| Task details |
From the line containing "- [Turn Project for the web on or off only" down to the line containing "### Project for" in the records below, reproduce every line exactly, ends included, and omit all others.

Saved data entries
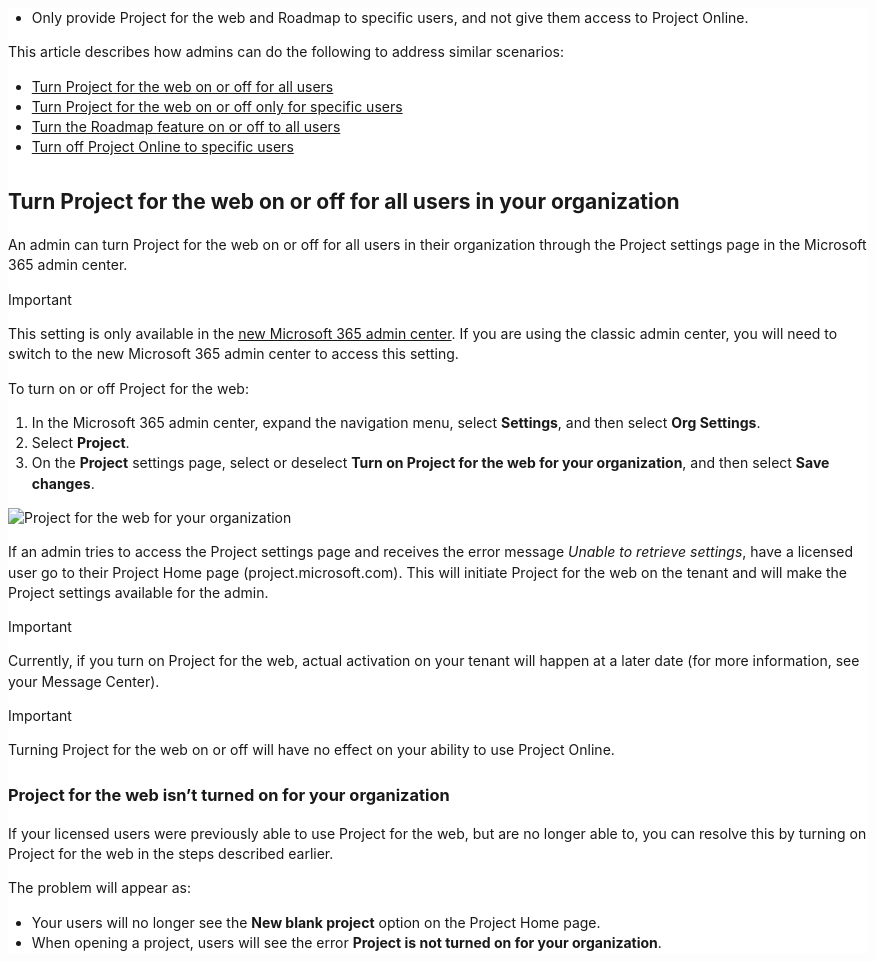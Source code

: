 - Only provide Project for the web and Roadmap to specific users, and not give them access to Project Online.

This article describes how admins can do the following to address similar scenarios:

- [Turn Project for the web on or off for all users](#turn-project-for-the-web-on-or-off-for-all-users-in-your-organization)
- [Turn Project for the web on or off only for specific users](#turn-off-project-for-the-web-for-specific-users-in-your-organization)
- [Turn the Roadmap feature on or off to all users](#turn-roadmap-on-or-off)
- [Turn off Project Online to specific users](#turn-project-online-off)

## Turn Project for the web on or off for all users in your organization

An admin can turn Project for the web on or off for all users in their organization through the Project settings page in the Microsoft 365 admin center.

> [!Important]
> This setting is only available in the [new Microsoft 365 admin center](/microsoft-365/admin/microsoft-365-admin-center-preview). If you are using the classic admin center, you will need to switch to the new Microsoft 365 admin center to access this setting.

To turn on or off Project for the web:

1. In the Microsoft 365 admin center, expand the navigation menu, select **Settings**, and then select **Org Settings**.
2. Select **Project**.
3. On the **Project** settings page, select or deselect **Turn on Project for the web for your organization**, and then select **Save changes**.

![Project for the web for your organization](media/projsettingsp4w.png)

If an admin tries to access the Project settings page and receives the error message *Unable to retrieve settings*, have a licensed user go to their Project Home page (project.microsoft.com). This will initiate Project for the web on the tenant and will make the Project settings available for the admin.

> [!Important]
> Currently, if you turn on Project for the web, actual activation on your tenant will happen at a later date (for more information, see your Message Center).

> [!Important]
> Turning Project for the web on or off will have no effect on your ability to use Project Online.

### Project for the web isn’t turned on for your organization

If your licensed users were previously able to use Project for the web, but are no longer able to, you can resolve this by turning on Project for the web in the steps described earlier.

The problem will appear as:

- Your users will no longer see the **New blank project** option on the Project Home page.
- When opening a project, users will see the error **Project is not turned on for your organization**.
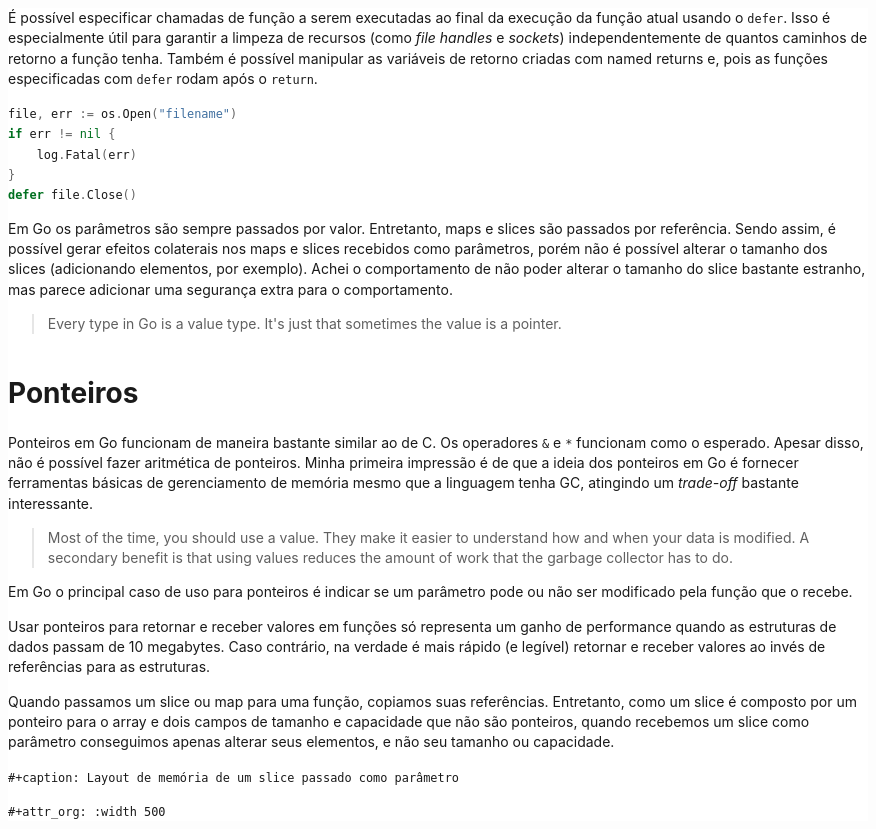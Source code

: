 É possível especificar chamadas de função a serem executadas ao final da execução da função atual usando o `defer`. Isso é especialmente útil para garantir a limpeza de recursos (como *file handles* e *sockets*) independentemente de quantos caminhos de retorno a função tenha. Também é possível manipular as variáveis de retorno criadas com named returns e, pois as funções especificadas com `defer` rodam após o `return`.

``` go
file, err := os.Open("filename")
if err != nil {
    log.Fatal(err)
}
defer file.Close()
```

Em Go os parâmetros são sempre passados por valor. Entretanto, maps e slices são passados por referência. Sendo assim, é possível gerar efeitos colaterais nos maps e slices recebidos como parâmetros, porém não é possível alterar o tamanho dos slices (adicionando elementos, por exemplo). Achei o comportamento de não poder alterar o tamanho do slice bastante estranho, mas parece adicionar uma segurança extra para o comportamento.

> Every type in Go is a value type. It's just that sometimes the value is a pointer.

# Ponteiros

Ponteiros em Go funcionam de maneira bastante similar ao de C. Os operadores `&` e `*` funcionam como o esperado. Apesar disso, não é possível fazer aritmética de ponteiros. Minha primeira impressão é de que a ideia dos ponteiros em Go é fornecer ferramentas básicas de gerenciamento de memória mesmo que a linguagem tenha GC, atingindo um *trade-off* bastante interessante.

>Most of the time, you should use a value. They make it easier to understand how and when your data is modified. A secondary benefit is that using values reduces the amount of work that the garbage collector has to do.

Em Go o principal caso de uso para ponteiros é indicar se um parâmetro pode ou não ser modificado pela função que o recebe.

Usar ponteiros para retornar e receber valores em funções só representa um ganho de performance quando as estruturas de dados passam de 10 megabytes. Caso contrário, na verdade é mais rápido (e legível) retornar e receber valores ao invés de referências para as estruturas.

Quando passamos um slice ou map para uma função, copiamos suas referências. Entretanto, como um slice é composto por um ponteiro para o array e dois campos de tamanho e capacidade que não são ponteiros, quando recebemos um slice como parâmetro conseguimos apenas alterar seus elementos, e não seu tamanho ou capacidade.

```{=org}
#+caption: Layout de memória de um slice passado como parâmetro
```
```{=org}
#+attr_org: :width 500
```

| Answer to this problem |
- [Turn Project for the web on or off only for specific users](#turn-off-project-for-the-web-for-specific-users-in-your-organization)
- [Turn the Roadmap feature on or off to all users](#turn-roadmap-on-or-off)
- [Turn off Project Online to specific users](#turn-project-online-off)

## Turn Project for the web on or off for all users in your organization

An admin can turn Project for the web on or off for all users in their organization through the Project settings page in the Microsoft 365 admin center.

> [!Important]
> This setting is only available in the [new Microsoft 365 admin center](/microsoft-365/admin/microsoft-365-admin-center-preview). If you are using the classic admin center, you will need to switch to the new Microsoft 365 admin center to access this setting.

To turn on or off Project for the web:

1. In the Microsoft 365 admin center, expand the navigation menu, select **Settings**, and then select **Org Settings**.
2. Select **Project**.
3. On the **Project** settings page, select or deselect **Turn on Project for the web for your organization**, and then select **Save changes**.

![Project for the web for your organization](media/projsettingsp4w.png)

If an admin tries to access the Project settings page and receives the error message *Unable to retrieve settings*, have a licensed user go to their Project Home page (project.microsoft.com). This will initiate Project for the web on the tenant and will make the Project settings available for the admin.

> [!Important]
> Currently, if you turn on Project for the web, actual activation on your tenant will happen at a later date (for more information, see your Message Center).

> [!Important]
> Turning Project for the web on or off will have no effect on your ability to use Project Online.

### Project for the web isn’t turned on for your organization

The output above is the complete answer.